- The records
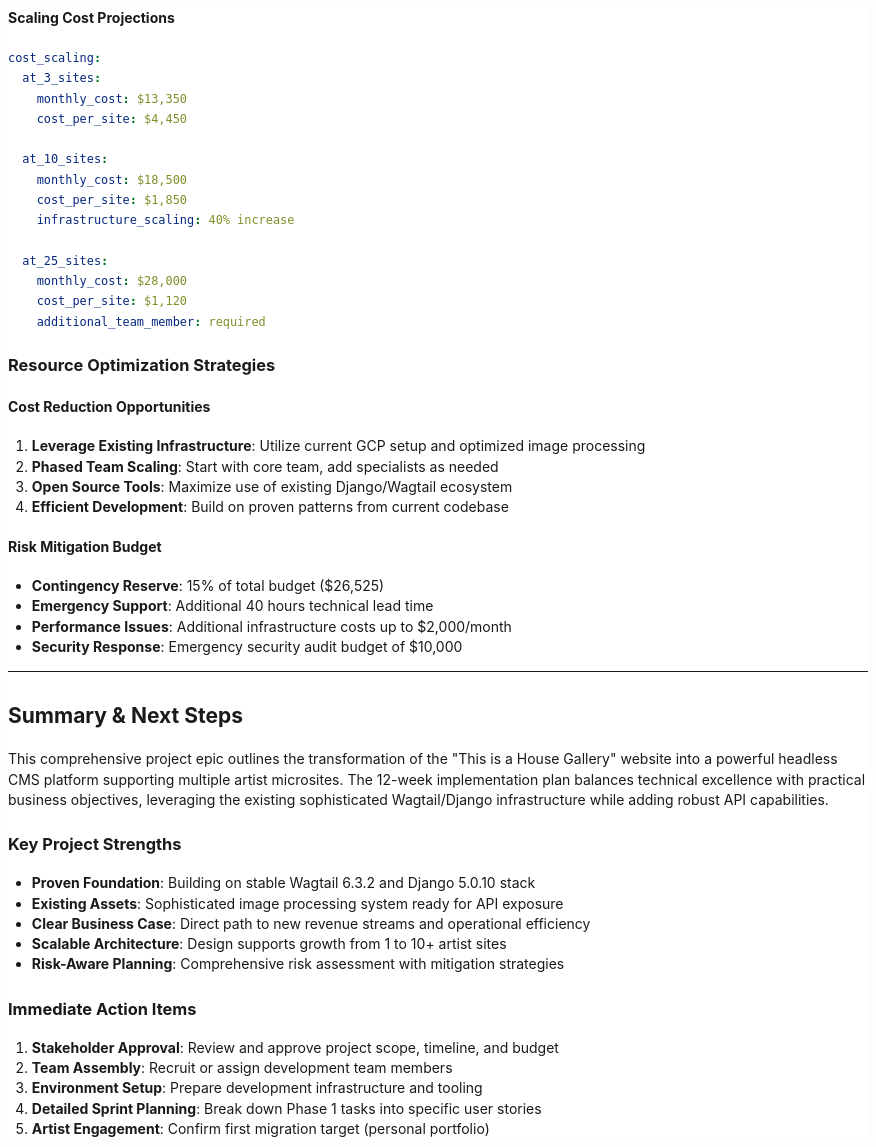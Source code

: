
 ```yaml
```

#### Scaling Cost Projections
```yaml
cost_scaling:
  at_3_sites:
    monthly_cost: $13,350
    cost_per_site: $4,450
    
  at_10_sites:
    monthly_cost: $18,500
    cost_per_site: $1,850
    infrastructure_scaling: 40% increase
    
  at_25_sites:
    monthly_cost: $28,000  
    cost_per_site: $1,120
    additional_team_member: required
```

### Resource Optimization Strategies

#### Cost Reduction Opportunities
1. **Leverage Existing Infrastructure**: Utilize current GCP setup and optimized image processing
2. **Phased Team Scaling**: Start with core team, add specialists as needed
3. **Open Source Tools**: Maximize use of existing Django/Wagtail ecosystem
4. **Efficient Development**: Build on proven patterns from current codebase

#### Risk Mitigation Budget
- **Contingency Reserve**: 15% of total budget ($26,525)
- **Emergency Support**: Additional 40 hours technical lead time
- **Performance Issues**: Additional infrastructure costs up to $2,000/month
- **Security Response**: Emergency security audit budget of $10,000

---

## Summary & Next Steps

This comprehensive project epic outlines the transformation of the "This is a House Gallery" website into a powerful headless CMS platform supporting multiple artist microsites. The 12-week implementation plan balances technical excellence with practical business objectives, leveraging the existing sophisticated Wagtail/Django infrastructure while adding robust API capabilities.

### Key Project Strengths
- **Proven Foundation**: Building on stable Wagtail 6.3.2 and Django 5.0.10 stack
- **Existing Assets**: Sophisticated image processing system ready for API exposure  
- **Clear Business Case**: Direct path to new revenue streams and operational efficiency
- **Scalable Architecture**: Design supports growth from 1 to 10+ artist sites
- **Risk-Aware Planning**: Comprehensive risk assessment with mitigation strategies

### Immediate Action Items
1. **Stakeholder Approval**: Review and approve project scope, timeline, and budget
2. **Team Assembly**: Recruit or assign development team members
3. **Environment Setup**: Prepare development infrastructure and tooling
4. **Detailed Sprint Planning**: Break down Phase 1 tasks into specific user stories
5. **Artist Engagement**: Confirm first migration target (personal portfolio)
---
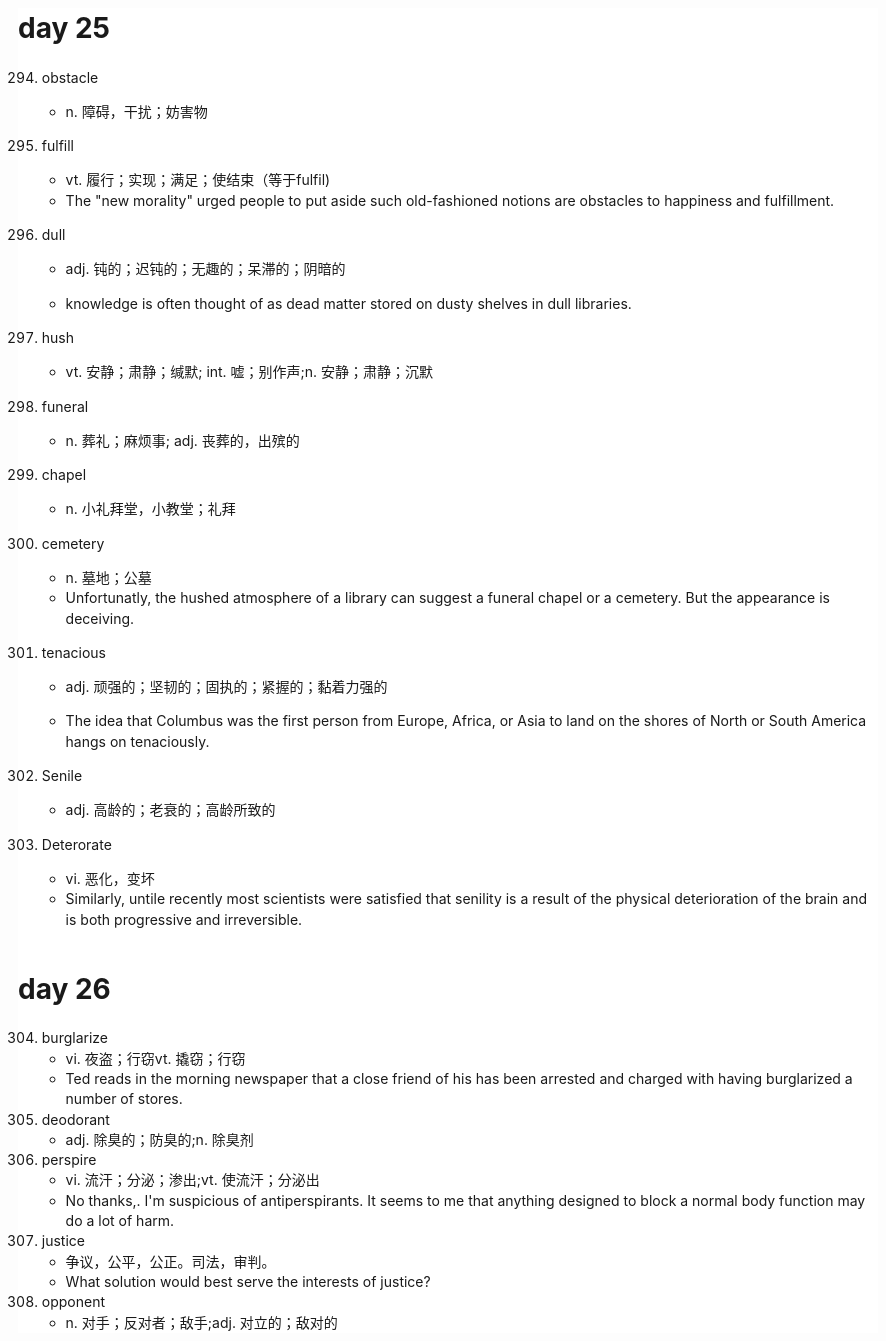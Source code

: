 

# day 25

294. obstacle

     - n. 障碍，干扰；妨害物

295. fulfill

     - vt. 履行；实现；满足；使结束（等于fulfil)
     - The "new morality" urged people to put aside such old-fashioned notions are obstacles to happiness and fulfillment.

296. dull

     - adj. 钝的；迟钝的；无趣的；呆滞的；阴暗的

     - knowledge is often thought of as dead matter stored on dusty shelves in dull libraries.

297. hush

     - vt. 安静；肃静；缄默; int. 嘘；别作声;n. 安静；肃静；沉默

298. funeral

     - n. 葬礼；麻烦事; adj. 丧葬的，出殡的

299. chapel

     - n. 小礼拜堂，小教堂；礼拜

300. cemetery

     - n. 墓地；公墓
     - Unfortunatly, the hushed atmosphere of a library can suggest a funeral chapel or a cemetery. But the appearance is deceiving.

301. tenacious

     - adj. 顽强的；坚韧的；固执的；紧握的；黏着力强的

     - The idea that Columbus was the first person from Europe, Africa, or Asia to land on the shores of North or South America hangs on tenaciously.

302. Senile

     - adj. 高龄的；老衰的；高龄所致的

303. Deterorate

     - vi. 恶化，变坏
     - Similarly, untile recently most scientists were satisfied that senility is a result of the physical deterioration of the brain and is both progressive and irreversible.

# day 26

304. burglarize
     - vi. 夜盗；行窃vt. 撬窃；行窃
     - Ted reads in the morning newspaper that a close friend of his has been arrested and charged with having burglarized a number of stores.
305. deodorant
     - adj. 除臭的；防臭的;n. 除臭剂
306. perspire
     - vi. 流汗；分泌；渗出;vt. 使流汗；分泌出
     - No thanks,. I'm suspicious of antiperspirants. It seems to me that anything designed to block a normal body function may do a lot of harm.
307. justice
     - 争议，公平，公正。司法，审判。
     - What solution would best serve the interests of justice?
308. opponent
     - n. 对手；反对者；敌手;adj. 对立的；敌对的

- What is needed
Note every line above where the string "Planning" shows up, and copy those lines.

- Response to this exercise
- **Risk-Aware Planning**: Comprehensive risk assessment with mitigation strategies
4. **Detailed Sprint Planning**: Break down Phase 1 tasks into specific user stories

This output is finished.